Russian Distributor Picks Up 'Carol' Despite Law Against "Gay Propaganda"

'Carol,' Wilson Webb

Arthouse is releasing the movie in Russia and admitted doing so would be a "huge challenge" due to federal laws that "victimize the Russian LGBT community."

The distributor Arthouse acquired likely Oscar pick Carol for release in Russia in March 2016.

"Carol is no doubt the main film event of this year, and definitely the most exciting love story to hit the screen recently," said Yan Vizinberg, co-founder and CEO of Arthouse and its US-based parent company Lorem Ipsum Corp. "It’s a dream for everyone at Arthouse to be releasing this film in Russia."

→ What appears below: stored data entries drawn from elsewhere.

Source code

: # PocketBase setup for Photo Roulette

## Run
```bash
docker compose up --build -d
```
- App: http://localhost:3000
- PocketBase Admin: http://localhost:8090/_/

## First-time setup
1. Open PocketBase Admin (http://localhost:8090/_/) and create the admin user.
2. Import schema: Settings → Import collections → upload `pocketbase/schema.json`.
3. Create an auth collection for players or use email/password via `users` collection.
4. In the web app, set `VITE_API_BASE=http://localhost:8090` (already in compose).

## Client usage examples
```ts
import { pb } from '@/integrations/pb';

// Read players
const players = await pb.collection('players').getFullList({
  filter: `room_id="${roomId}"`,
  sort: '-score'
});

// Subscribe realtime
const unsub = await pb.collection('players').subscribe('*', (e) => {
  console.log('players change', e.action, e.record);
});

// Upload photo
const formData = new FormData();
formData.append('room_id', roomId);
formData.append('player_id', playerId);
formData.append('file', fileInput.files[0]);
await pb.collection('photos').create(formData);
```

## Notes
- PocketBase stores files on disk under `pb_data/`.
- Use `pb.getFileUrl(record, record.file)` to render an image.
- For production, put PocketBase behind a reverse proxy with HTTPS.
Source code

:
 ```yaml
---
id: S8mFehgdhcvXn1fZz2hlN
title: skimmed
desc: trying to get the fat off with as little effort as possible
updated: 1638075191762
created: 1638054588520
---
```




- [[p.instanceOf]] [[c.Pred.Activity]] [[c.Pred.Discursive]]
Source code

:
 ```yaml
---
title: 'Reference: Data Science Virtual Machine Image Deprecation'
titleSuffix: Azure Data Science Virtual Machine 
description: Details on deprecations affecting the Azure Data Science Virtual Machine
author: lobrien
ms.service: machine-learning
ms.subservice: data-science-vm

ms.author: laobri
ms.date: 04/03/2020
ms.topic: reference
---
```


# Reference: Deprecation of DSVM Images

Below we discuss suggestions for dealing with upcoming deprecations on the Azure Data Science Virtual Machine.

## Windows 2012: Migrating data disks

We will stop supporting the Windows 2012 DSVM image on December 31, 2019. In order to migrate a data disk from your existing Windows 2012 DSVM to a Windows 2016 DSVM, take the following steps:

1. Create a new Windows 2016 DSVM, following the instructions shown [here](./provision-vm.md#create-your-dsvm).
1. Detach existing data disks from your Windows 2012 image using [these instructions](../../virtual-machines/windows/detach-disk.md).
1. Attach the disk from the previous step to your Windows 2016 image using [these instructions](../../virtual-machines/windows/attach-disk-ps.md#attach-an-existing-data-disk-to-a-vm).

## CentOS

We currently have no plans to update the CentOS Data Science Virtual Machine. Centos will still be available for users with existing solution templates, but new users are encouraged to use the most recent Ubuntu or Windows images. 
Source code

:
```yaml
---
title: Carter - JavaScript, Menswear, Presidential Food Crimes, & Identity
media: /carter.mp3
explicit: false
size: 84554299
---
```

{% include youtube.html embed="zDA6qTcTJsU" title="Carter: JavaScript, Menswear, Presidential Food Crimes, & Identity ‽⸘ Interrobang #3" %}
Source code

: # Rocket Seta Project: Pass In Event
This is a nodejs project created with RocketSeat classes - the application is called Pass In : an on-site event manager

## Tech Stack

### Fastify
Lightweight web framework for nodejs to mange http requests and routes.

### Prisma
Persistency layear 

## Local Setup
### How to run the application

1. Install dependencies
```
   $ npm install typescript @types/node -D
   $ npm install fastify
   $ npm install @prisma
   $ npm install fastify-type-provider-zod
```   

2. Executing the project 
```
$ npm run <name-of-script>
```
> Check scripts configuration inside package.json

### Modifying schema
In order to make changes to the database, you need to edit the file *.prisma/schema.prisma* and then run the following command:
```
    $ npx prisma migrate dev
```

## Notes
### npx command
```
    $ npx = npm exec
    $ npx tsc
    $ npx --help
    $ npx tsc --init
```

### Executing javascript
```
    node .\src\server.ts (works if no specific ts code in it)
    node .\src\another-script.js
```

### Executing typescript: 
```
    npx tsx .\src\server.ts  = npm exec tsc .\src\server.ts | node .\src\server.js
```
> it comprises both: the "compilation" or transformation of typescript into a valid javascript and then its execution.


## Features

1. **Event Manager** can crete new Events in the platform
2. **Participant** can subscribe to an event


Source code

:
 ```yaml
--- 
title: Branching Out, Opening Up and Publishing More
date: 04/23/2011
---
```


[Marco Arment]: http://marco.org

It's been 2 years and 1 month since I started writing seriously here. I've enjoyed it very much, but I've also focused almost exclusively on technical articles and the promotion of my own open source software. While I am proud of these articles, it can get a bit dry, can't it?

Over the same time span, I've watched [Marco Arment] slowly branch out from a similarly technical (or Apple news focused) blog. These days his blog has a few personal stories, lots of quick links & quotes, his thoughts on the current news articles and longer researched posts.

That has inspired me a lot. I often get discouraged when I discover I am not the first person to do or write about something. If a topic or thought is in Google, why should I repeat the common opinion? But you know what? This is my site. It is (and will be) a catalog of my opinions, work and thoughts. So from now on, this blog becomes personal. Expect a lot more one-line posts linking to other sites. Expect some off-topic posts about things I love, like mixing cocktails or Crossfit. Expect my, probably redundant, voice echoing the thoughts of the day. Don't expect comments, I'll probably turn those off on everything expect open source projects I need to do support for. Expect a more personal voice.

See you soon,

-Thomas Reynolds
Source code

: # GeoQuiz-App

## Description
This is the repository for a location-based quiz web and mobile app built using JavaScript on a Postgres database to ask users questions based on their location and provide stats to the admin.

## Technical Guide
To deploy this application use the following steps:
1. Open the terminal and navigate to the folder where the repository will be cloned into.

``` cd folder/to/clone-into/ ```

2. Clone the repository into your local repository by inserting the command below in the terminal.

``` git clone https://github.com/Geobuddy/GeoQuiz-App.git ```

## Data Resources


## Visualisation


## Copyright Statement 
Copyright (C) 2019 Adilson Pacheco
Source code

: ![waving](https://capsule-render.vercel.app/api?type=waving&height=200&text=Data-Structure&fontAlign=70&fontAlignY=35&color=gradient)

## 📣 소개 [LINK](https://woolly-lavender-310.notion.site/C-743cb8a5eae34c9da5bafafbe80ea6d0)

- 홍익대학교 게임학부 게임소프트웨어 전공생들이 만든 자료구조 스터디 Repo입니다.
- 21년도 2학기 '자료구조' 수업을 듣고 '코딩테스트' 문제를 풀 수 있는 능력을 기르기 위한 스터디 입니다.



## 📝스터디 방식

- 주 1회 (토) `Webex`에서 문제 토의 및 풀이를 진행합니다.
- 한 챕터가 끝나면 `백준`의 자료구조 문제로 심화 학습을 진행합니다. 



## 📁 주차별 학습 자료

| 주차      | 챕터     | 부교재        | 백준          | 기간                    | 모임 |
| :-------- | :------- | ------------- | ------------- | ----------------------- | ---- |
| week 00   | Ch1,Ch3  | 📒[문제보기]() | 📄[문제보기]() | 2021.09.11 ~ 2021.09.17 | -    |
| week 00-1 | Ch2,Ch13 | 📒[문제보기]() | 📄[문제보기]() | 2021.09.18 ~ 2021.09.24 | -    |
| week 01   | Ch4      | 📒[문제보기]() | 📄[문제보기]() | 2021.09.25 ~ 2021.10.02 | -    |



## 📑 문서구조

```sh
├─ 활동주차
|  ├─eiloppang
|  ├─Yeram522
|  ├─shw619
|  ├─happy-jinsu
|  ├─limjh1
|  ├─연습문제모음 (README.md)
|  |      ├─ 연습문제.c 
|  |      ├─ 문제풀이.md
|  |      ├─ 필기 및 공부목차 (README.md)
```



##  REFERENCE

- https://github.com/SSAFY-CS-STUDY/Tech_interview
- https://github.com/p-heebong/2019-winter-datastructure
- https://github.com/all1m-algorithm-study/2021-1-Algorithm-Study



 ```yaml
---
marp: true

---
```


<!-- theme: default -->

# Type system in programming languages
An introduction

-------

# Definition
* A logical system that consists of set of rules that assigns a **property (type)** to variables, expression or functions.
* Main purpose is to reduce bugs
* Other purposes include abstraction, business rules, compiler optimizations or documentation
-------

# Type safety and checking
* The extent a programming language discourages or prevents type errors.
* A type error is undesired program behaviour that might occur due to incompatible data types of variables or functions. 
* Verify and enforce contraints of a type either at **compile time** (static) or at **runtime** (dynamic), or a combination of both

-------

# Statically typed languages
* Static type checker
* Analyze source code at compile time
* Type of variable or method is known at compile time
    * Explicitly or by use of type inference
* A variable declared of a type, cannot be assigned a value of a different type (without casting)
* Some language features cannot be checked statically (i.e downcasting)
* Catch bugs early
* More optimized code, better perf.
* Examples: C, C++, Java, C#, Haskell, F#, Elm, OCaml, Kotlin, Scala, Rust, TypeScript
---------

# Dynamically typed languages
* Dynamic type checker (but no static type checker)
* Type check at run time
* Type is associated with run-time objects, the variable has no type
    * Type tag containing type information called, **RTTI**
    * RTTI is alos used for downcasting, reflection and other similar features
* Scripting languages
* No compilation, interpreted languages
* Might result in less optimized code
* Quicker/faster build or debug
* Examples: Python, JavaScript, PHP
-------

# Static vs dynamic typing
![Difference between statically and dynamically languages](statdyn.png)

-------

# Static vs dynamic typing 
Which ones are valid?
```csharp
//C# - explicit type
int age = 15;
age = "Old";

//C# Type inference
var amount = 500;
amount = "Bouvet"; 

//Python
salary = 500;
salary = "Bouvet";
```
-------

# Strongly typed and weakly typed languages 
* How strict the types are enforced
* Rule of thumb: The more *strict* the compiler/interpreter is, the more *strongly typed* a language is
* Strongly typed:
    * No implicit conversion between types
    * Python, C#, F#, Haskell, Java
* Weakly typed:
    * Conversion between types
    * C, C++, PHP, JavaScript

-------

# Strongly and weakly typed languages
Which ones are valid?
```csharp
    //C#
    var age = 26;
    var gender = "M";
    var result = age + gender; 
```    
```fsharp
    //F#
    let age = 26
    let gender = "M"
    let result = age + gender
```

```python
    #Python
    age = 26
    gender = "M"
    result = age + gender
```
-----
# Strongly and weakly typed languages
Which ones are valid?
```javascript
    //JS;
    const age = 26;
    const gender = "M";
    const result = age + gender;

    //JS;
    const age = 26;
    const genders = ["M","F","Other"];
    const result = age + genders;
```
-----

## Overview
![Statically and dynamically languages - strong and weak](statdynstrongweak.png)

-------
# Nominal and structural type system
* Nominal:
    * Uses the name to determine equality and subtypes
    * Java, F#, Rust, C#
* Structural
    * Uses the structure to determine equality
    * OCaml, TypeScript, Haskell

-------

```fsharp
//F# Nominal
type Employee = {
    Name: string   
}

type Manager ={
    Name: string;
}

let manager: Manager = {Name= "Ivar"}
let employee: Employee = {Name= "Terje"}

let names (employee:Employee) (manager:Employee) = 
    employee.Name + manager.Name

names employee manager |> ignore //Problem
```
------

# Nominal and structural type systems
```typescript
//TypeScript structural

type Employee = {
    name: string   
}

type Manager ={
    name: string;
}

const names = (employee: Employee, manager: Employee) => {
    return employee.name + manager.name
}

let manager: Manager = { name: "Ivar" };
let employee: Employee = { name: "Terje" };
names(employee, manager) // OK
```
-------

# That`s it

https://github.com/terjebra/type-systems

"It’s also a huge challenge because of the federal ‘gay propaganda’ law that victimizes the Russian LGBT community," he added. "Carol is rated R in the U.S., but in Russia the film will certainly be assigned an 18+ age rating due to these laws."

Starring Cate Blanchett and Rooney Mara and directed by Todd Haynes, Carol has five Golden Globes nominations and topped several important lists for the best film of 2015.

Since the law "against gay propaganda among minors," which many saw as a crackdown on the gay community in general, was enacted in Russia in mid-2013, there have been attempts to disrupt screenings of LGBT-related films. Among titles that were specifically targeted was 2013's Palme d'Or-winning film Blue Is the Warmest Color.

According to Vizinberg, the law is designed to distract the public from real domestic problems such as collapsing economy, lack of freedom of speech and widespread corruption.

"Gay-propaganda law will prevent Carol to be sold to major TV channels or even being advertised on federal networks," he said. "Some cinemas will refuse to book the film as we witnessed with Pride earlier this year."

"On the positive side, the controversy around the LGBT issues will help us market Carol to the right audience: educated and open-minded intelligentsia," he went on to say, adding that Carol is not a gay or lesbian film, "it’s a film about a relationship, it’s a story of forbidden love, and we believe that it will appeal to the public way beyond the LGBT community."